> _Directions_:
The answer must consist solely of the lines from the one containing "the layout examples" to the end of the entries below, repeated exactly.

===============

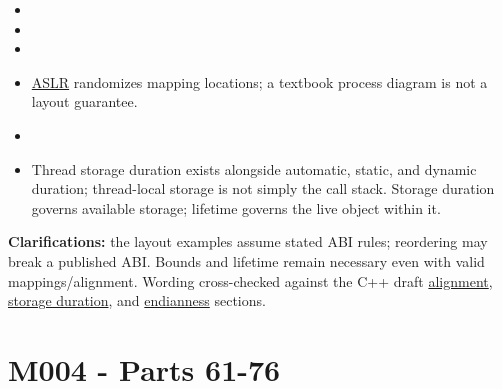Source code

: \begin{itemize}
\tightlist
\item
\item
\item
\item
  \hyperref[appendix-78cb248c8355]{ASLR} randomizes mapping locations; a textbook process diagram is not a layout guarantee.
\item
\item
  Thread storage duration exists alongside automatic, static, and dynamic duration; thread-local storage is not simply the call stack. Storage duration governs available storage; lifetime governs the live object within it.
\end{itemize}

\textbf{Clarifications:} the layout examples assume stated ABI rules; reordering may break a published ABI. Bounds and lifetime remain necessary even with valid mappings/alignment. Wording cross-checked against the C++ draft \href{https://eel.is/c++draft/basic.align}{alignment}, \href{https://eel.is/c++draft/basic.stc}{storage duration}, and \href{https://eel.is/c++draft/bit.endian}{endianness} sections.

\section{M004 - Parts 61-76}\label{appendix-fd090d982a15-m004---parts-61-76}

===============

> _Answer to this exercise_:
\textbf{Clarifications:} the layout examples assume stated ABI rules; reordering may break a published ABI. Bounds and lifetime remain necessary even with valid mappings/alignment. Wording cross-checked against the C++ draft \href{https://eel.is/c++draft/basic.align}{alignment}, \href{https://eel.is/c++draft/basic.stc}{storage duration}, and \href{https://eel.is/c++draft/bit.endian}{endianness} sections.

\section{M004 - Parts 61-76}\label{appendix-fd090d982a15-m004---parts-61-76}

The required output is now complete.